Authorization is enforced server-side, in one data-access layer that scopes every query by workspace and project role — never just hidden in the UI. Cross-tenant isolation and the role matrix are pinned by regression suites (130+ assertions) that run in CI on every change.
The one trade-off to know about: anyone who can open a project can see its RPC URL, because their browser executes calls against it. Use rate-limited or public RPC keys for shared projects. Share links carry viewer or editor rights only (never owner), are re-validated on every request, and resetting one instantly invalidates every copy.
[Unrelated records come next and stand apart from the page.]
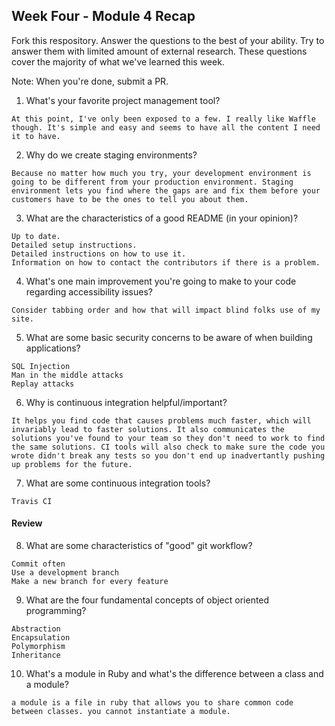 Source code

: ## Week Four - Module 4 Recap

Fork this respository. Answer the questions to the best of your ability. Try to answer them with limited amount of external research. These questions cover the majority of what we've learned this week. 

Note: When you're done, submit a PR. 

1. What's your favorite project management tool?
```
At this point, I've only been exposed to a few. I really like Waffle though. It's simple and easy and seems to have all the content I need it to have.
```

2. Why do we create staging environments?
```
Because no matter how much you try, your development environment is going to be different from your production environment. Staging environment lets you find where the gaps are and fix them before your customers have to be the ones to tell you about them.
```

3. What are the characteristics of a good README (in your opinion)?
```
Up to date.
Detailed setup instructions.
Detailed instructions on how to use it.
Information on how to contact the contributors if there is a problem.
```

4. What's one main improvement you're going to make to your code regarding accessibility issues?
```
Consider tabbing order and how that will impact blind folks use of my site.
```

5. What are some basic security concerns to be aware of when building applications?
```
SQL Injection
Man in the middle attacks
Replay attacks
```

6. Why is continuous integration helpful/important?
```
It helps you find code that causes problems much faster, which will invariably lead to faster solutions. It also communicates the solutions you've found to your team so they don't need to work to find the same solutions. CI tools will also check to make sure the code you wrote didn't break any tests so you don't end up inadvertantly pushing up problems for the future. 
```

7. What are some continuous integration tools?
```
Travis CI
```

#### Review  

8. What are some characteristics of "good" git workflow?
```
Commit often
Use a development branch
Make a new branch for every feature
```

9. What are the four fundamental concepts of object oriented programming?
```
Abstraction
Encapsulation
Polymorphism
Inheritance
```

10. What's a module in Ruby and what's the difference between a class and a module?
```
a module is a file in ruby that allows you to share common code between classes. you cannot instantiate a module.
```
The server makes exactly one kind of outbound request — the ABI lookup — and it is restricted to a fixed allowlist of explorer hosts, with redirects refused and responses size-capped. Found a hole anyway? Report it privately via GitHub's Security tab — acknowledgement within 72 hours, assessment within 7 days, credit when the fix ships.
Operations
Everything lives in one SQLite file (data/chainstitch.db, override with CHAINSTITCH_DB_PATH). Back it up while running with sqlite3 data/chainstitch.db ".backup backup.db". Upgrades are pull → build → restart; schema migrations apply automatically on boot. Switching an existing local instance to team mode keeps every project; switching back bypasses auth again, so only do that on a machine you trust end-to-end.
Deployment guides (Docker, Node, Caddy, backups) live in the README's self-hosting section.